Depuis mon retour au milieu des ruines de cette aînée des villes royales, toutes mes journées ont été consacrées à l'étude de ce qui reste d'un de ses plus beaux édifices, pour lequel je conçus, à sa première vue, une prédilection marquée. La connaissance complète que j'en ai acquise maintenant la justifie au delà de ce que je devais espérer. Je veux parler ici d'un monument dont le véritable nom n'est pas encore fixé, et qui donne lieu à de fort vives controverses: celui qu'on a appelé d'abord le Memnonium, et ensuite le Tombeau d'Osimandyas. Cette dernière dénomination appartient à la Commission d'Égypte; quelques voyageurs persistent à se servir de l'autre, qui certainement est fort mal appliquée et très-inexacte. Pour moi, je n'emploierai désormais, pour désigner cet édifice, que son nom égyptien même, sculpté dans cent endroits et répété dans les légendes des frises, des architraves et des bas-reliefs qui décorent ce palais. Il portait le nom de Rhamesséion, parce que c'était à la munificence du Pharaon Rhamsès le Grand que Thèbes en était redevable.

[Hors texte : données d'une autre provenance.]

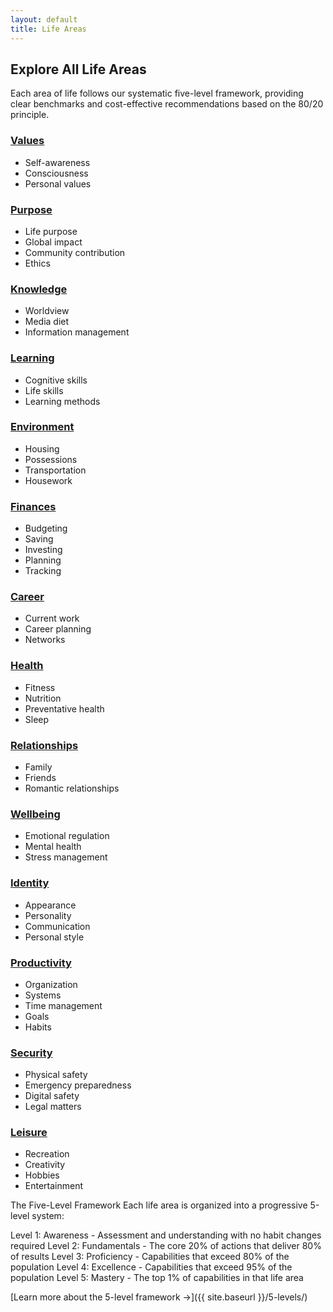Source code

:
 ```yaml
---
layout: default
title: Life Areas
---
```


## Explore All Life Areas
Each area of life follows our systematic five-level framework, providing clear benchmarks and cost-effective recommendations based on the 80/20 principle.
<div class="life-areas-grid">
  <!-- 1. Values -->
  <div class="life-area-card">
    <h3><a href="{{ site.baseurl }}/values/">Values</a></h3>
    <ul>
      <li>Self-awareness</li>
      <li>Consciousness</li>
      <li>Personal values</li>
    </ul>
  </div>
  <!-- 2. Purpose -->
  <div class="life-area-card">
    <h3><a href="{{ site.baseurl }}/purpose/">Purpose</a></h3>
    <ul>
      <li>Life purpose</li>
      <li>Global impact</li>
      <li>Community contribution</li>
      <li>Ethics</li>
    </ul>
  </div>
  <!-- 3. Knowledge -->
  <div class="life-area-card">
    <h3><a href="{{ site.baseurl }}/knowledge/">Knowledge</a></h3>
    <ul>
      <li>Worldview</li>
      <li>Media diet</li>
      <li>Information management</li>
    </ul>
  </div>
  <!-- 4. Learning -->
  <div class="life-area-card">
    <h3><a href="{{ site.baseurl }}/learning/">Learning</a></h3>
    <ul>
      <li>Cognitive skills</li>
      <li>Life skills</li>
      <li>Learning methods</li>
    </ul>
  </div>
  <!-- 5. Environment -->
  <div class="life-area-card">
    <h3><a href="{{ site.baseurl }}/environment/">Environment</a></h3>
    <ul>
      <li>Housing</li>
      <li>Possessions</li>
      <li>Transportation</li>
      <li>Housework</li>
    </ul>
  </div>
  <!-- 6. Finances -->
  <div class="life-area-card">
    <h3><a href="{{ site.baseurl }}/finances/">Finances</a></h3>
    <ul>
      <li>Budgeting</li>
      <li>Saving</li>
      <li>Investing</li>
      <li>Planning</li>
      <li>Tracking</li>
    </ul>
  </div>
  <!-- 7. Career -->
  <div class="life-area-card">
    <h3><a href="{{ site.baseurl }}/career/">Career</a></h3>
    <ul>
      <li>Current work</li>
      <li>Career planning</li>
      <li>Networks</li>
    </ul>
  </div>
  <!-- 8. Health -->
  <div class="life-area-card">
    <h3><a href="{{ site.baseurl }}/health/">Health</a></h3>
    <ul>
      <li>Fitness</li>
      <li>Nutrition</li>
      <li>Preventative health</li>
      <li>Sleep</li>
    </ul>
  </div>
  <!-- 9. Relationships -->
  <div class="life-area-card">
    <h3><a href="{{ site.baseurl }}/relationships/">Relationships</a></h3>
    <ul>
      <li>Family</li>
      <li>Friends</li>
      <li>Romantic relationships</li>
    </ul>
  </div>
  <!-- 10. Wellbeing -->
  <div class="life-area-card">
    <h3><a href="{{ site.baseurl }}/wellbeing/">Wellbeing</a></h3>
    <ul>
      <li>Emotional regulation</li>
      <li>Mental health</li>
      <li>Stress management</li>
    </ul>
  </div>
  <!-- 11. Identity -->
  <div class="life-area-card">
    <h3><a href="{{ site.baseurl }}/identity/">Identity</a></h3>
    <ul>
      <li>Appearance</li>
      <li>Personality</li>
      <li>Communication</li>
      <li>Personal style</li>
    </ul>
  </div>
  <!-- 12. Productivity -->
  <div class="life-area-card">
    <h3><a href="{{ site.baseurl }}/productivity/">Productivity</a></h3>
    <ul>
      <li>Organization</li>
      <li>Systems</li>
      <li>Time management</li>
      <li>Goals</li>
      <li>Habits</li>
    </ul>
  </div>
  <!-- 13. Security -->
  <div class="life-area-card">
    <h3><a href="{{ site.baseurl }}/security/">Security</a></h3>
    <ul>
      <li>Physical safety</li>
      <li>Emergency preparedness</li>
      <li>Digital safety</li>
      <li>Legal matters</li>
    </ul>
  </div>
  <!-- 14. Leisure -->
  <div class="life-area-card">
    <h3><a href="{{ site.baseurl }}/leisure/">Leisure</a></h3>
    <ul>
      <li>Recreation</li>
      <li>Creativity</li>
      <li>Hobbies</li>
      <li>Entertainment</li>
    </ul>
  </div>
</div>
The Five-Level Framework
Each life area is organized into a progressive 5-level system:

Level 1: Awareness - Assessment and understanding with no habit changes required
Level 2: Fundamentals - The core 20% of actions that deliver 80% of results
Level 3: Proficiency - Capabilities that exceed 80% of the population
Level 4: Excellence - Capabilities that exceed 95% of the population
Level 5: Mastery - The top 1% of capabilities in that life area

[Learn more about the 5-level framework →]({{ site.baseurl }}/5-levels/)
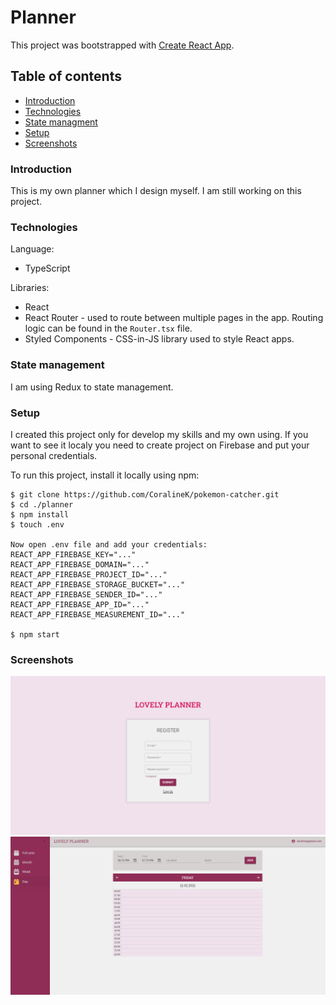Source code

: # Planner

This project was bootstrapped with [Create React App](https://github.com/facebook/create-react-app).

## Table of contents

- [Introduction](#introduction)
- [Technologies](#technologies)
- [State managment](#statemanagnent)
- [Setup](#setup)
- [Screenshots](#screenshots)

### Introduction

This is my own planner which I design myself. I am still working on this project.

### Technologies

Language:

- TypeScript

Libraries:

- React
- React Router - used to route between multiple pages in the app. Routing logic can be found in the `Router.tsx` file.
- Styled Components - CSS-in-JS library used to style React apps.

### State management

I am using Redux to state management.

### Setup

I created this project only for develop my skills and my own using. If you want to see it localy you need to create project on Firebase and put your personal credentials.

To run this project, install it locally using npm:

```
$ git clone https://github.com/CoralineK/pokemon-catcher.git
$ cd ./planner
$ npm install
$ touch .env

Now open .env file and add your credentials:
REACT_APP_FIREBASE_KEY="..."
REACT_APP_FIREBASE_DOMAIN="..."
REACT_APP_FIREBASE_PROJECT_ID="..."
REACT_APP_FIREBASE_STORAGE_BUCKET="..."
REACT_APP_FIREBASE_SENDER_ID="..."
REACT_APP_FIREBASE_APP_ID="..."
REACT_APP_FIREBASE_MEASUREMENT_ID="..."

$ npm start
```

### Screenshots

![alt text](https://github.com/coralinek/planner/blob/master/public/img/register.png?raw=true)
![alt text](./public/img/day.png)
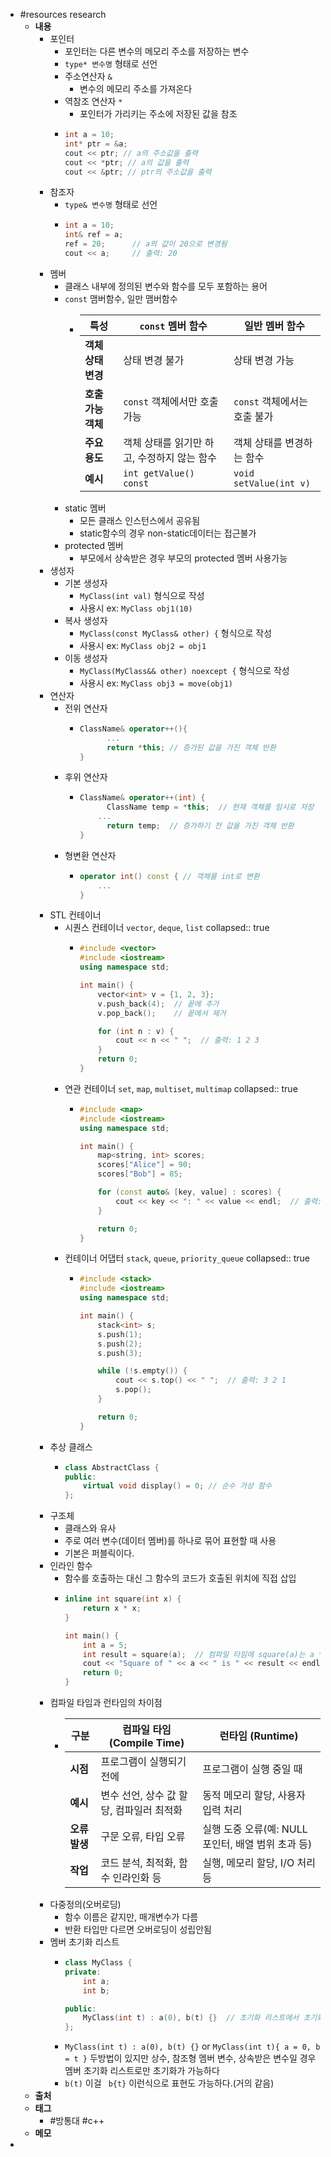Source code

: - #resources research
	- **내용**
		- 포인터
			- 포인터는 다른 변수의 메모리 주소를 저장하는 변수
			- `type* 변수명` 형태로 선언
			- 주소연산자 `&`
				- 변수의 메모리 주소를 가져온다
			- 역참조 연산자 `*`
				- 포인터가 가리키는 주소에 저장된 값을 참조
			- ```c++
			  int a = 10;
			  int* ptr = &a; 
			  cout << ptr; // a의 주소값을 출력
			  cout << *ptr; // a의 값을 출력
			  cout << &ptr; // ptr의 주소값을 출력
			  ```
		- 참조자
			- `type& 변수명` 형태로 선언
			- ```c++
			  int a = 10;
			  int& ref = a;
			  ref = 20;      // a의 값이 20으로 변경됨
			  cout << a;     // 출력: 20
			  ```
		- 멤버
			- 클래스 내부에 정의된 변수와 함수를 모두 포함하는 용어
			- `const` 맴버함수, 일만 맴버함수
				- | 특성 | `const` 멤버 함수 | 일반 멤버 함수 |
				  | ---- | ---- | ---- |
				  | **객체 상태 변경** | 상태 변경 불가 | 상태 변경 가능 |
				  | **호출 가능 객체** | `const` 객체에서만 호출 가능 | `const` 객체에서는 호출 불가 |
				  | **주요 용도** | 객체 상태를 읽기만 하고, 수정하지 않는 함수 | 객체 상태를 변경하는 함수 |
				  | **예시** | `int getValue() const` | `void setValue(int v)` |
			- static 멤버
				- 모든 클래스 인스턴스에서 공유됨
				- static함수의 경우 non-static데이터는 접근불가
			- protected 멤버
				- 부모에서 상속받은 경우 부모의 protected 멤버 사용가능
		- 생성자
			- 기본 생성자
				- `MyClass(int val)` 형식으로 작성
				- 사용시 ex: `MyClass obj1(10)`
			- 복사 생성자
				- `MyClass(const MyClass& other) {` 형식으로 작성
				- 사용시 ex: `MyClass obj2 = obj1`
			- 이동 생성자
				- `MyClass(MyClass&& other) noexcept {` 형식으로 작성
				- 사용시 ex: `MyClass obj3 = move(obj1)`
		- 연산자
			- 전위 연산자
				- ```c++
				  ClassName& operator++(){
				    	...
				    	return *this; // 증가된 값을 가진 객체 반환
				  }
				  ```
			- 후위 연산자
				- ```c++
				  ClassName& operator++(int) {
				    	ClassName temp = *this;  // 현재 객체를 임시로 저장
				      ...
				    	return temp;  // 증가하기 전 값을 가진 객체 반환
				  }
				  ```
			- 형변환 연산자
				- ```c++
				  operator int() const { // 객체를 int로 변환
				      ...
				  }
				  ```
		- STL 컨테이너
			- 시퀀스 컨테이너 `vector`, `deque`, `list`
			  collapsed:: true
				- ```c++
				  #include <vector>
				  #include <iostream>
				  using namespace std;
				  
				  int main() {
				      vector<int> v = {1, 2, 3};
				      v.push_back(4);  // 끝에 추가
				      v.pop_back();    // 끝에서 제거
				  
				      for (int n : v) {
				          cout << n << " ";  // 출력: 1 2 3
				      }
				      return 0;
				  }
				  ```
			- 연관 컨테이너 `set`, `map`, `multiset`, `multimap`
			  collapsed:: true
				- ```c++
				  #include <map>
				  #include <iostream>
				  using namespace std;
				  
				  int main() {
				      map<string, int> scores;
				      scores["Alice"] = 90;
				      scores["Bob"] = 85;
				  
				      for (const auto& [key, value] : scores) {
				          cout << key << ": " << value << endl;  // 출력: Alice: 90, Bob: 85
				      }
				  
				      return 0;
				  }
				  ```
			- 컨테이너 어댑터 `stack`, `queue`, `priority_queue`
			  collapsed:: true
				- ```c++
				  #include <stack>
				  #include <iostream>
				  using namespace std;
				  
				  int main() {
				      stack<int> s;
				      s.push(1);
				      s.push(2);
				      s.push(3);
				  
				      while (!s.empty()) {
				          cout << s.top() << " ";  // 출력: 3 2 1
				          s.pop();
				      }
				  
				      return 0;
				  }
				  ```
		- 추상 클래스
			- ```c++
			  class AbstractClass {
			  public:
			      virtual void display() = 0; // 순수 가상 함수
			  };
			  ```
		- 구조체
			- 클래스와 유사
			- 주로 여러 변수(데이터 멤버)를 하나로 묶어 표현할 때 사용
			- 기본은 퍼블릭이다.
		- 인라인 함수
			- 함수를 호출하는 대신 그 함수의 코드가 호출된 위치에 직접 삽입
			- ```c++
			  inline int square(int x) {
			      return x * x;
			  }
			  
			  int main() {
			      int a = 5;
			      int result = square(a);  // 컴파일 타임에 square(a)는 a * a 로 교체되서 실행됨
			      cout << "Square of " << a << " is " << result << endl;
			      return 0;
			  }
			  ```
		- 컴파일 타임과 런타임의 차이점
			- | 구분 | 컴파일 타임 (Compile Time) | 런타임 (Runtime) |
			  | ---- | ---- | ---- |
			  | **시점** | 프로그램이 실행되기 전에 | 프로그램이 실행 중일 때 |
			  | **예시** | 변수 선언, 상수 값 할당, 컴파일러 최적화 | 동적 메모리 할당, 사용자 입력 처리 |
			  | **오류 발생** | 구문 오류, 타입 오류 | 실행 도중 오류(예: NULL 포인터, 배열 범위 초과 등) |
			  | **작업** | 코드 분석, 최적화, 함수 인라인화 등 | 실행, 메모리 할당, I/O 처리 등 |
		- 다중정의(오버로딩)
			- 함수 이름은 같지만, 매개변수가 다름
			- 반환 타입만 다르면 오버로딩이 성립안됨
		- 멤버 초기화 리스트
			- ```c++
			  class MyClass {
			  private:
			      int a;
			      int b;
			  
			  public:
			      MyClass(int t) : a(0), b(t) {}  // 초기화 리스트에서 초기화
			  };
			  ```
			- `MyClass(int t) : a(0), b(t) {}` or `MyClass(int t){ a = 0, b = t }` 두방법이 있지만 상수, 참조형 멤버 변수, 상속받은 변수일 경우 멤버 초기화 리스트로만 초기화가 가능하다
			- `b(t)` 이걸 ` b{t}` 이런식으로 표현도 가능하다.(거의 같음)
	- **출처**
	- **태그**
		- #방통대 #c++
	- **메모**
-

L'imagination s'ébranle et l'on éprouve une émotion bien naturelle en visitant ces galeries mutilées et ces belles colonnades, lorsqu'on pense qu'elles sont l'ouvrage et furent souvent l'habitation du plus célèbre et du meilleur des princes que la vieille Égypte compte dans ses longues annales, et toutes les fois que je le parcours, je rends à la mémoire de Sésostris l'espèce de culte religieux dont l'environnait l'antiquité tout entière.
Il n'existe du Rhamesséion aucune partie complète; mais ce qui a échappé à la barbarie des Perses et aux ravages du temps suffit pour restaurer l'ensemble de l'édifice et pour s'en faire une idée très-exacte. Laissant à part sa partie architecturale, qui n'est point de mon ressort, mais à laquelle je dois rendre un juste hommage en disant que le Rhamesséion est peut-être ce qu'il y a de plus noble et de plus pur à Thèbes en fait de grand monument, je me bornerai à indiquer rapidement le sujet des principaux bas-reliefs qui le décorent, et le sens des inscriptions qui les accompagnent.